[What is needed] Filter the data for "True" and copy matching lines.

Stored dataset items
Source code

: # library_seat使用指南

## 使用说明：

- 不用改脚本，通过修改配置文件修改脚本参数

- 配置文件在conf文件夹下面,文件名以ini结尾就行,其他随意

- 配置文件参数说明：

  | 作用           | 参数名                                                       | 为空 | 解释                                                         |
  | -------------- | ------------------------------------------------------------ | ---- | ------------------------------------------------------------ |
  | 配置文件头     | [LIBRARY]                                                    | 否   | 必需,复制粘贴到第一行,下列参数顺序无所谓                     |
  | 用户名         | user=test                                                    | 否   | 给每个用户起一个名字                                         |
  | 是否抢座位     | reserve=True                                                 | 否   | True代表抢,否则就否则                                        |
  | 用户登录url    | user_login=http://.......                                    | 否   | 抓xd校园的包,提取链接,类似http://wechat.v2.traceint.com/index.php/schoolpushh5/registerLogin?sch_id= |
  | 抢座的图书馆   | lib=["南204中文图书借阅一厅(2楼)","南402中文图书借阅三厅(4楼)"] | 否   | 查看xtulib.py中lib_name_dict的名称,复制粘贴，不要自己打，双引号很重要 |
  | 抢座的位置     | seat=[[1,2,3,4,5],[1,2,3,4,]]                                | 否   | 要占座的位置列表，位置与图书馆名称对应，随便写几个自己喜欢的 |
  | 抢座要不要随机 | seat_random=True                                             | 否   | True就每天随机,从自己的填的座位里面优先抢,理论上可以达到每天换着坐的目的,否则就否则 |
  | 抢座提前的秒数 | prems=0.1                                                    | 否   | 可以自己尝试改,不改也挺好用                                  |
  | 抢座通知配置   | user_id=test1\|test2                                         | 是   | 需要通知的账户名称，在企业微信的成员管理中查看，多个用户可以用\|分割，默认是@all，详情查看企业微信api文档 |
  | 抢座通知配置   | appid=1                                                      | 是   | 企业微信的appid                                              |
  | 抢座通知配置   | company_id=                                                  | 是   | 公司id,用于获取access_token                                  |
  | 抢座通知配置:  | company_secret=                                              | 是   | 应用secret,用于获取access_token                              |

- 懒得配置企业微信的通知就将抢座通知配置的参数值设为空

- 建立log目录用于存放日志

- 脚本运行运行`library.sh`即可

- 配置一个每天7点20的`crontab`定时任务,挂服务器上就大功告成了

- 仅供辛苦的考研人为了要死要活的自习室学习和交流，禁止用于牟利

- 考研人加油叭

[Answer section]
  | 是否抢座位     | reserve=True                                                 | 否   | True代表抢,否则就否则                                        |
  | 抢座要不要随机 | seat_random=True                                             | 否   | True就每天随机,从自己的填的座位里面优先抢,理论上可以达到每天换着坐的目的,否则就否则 |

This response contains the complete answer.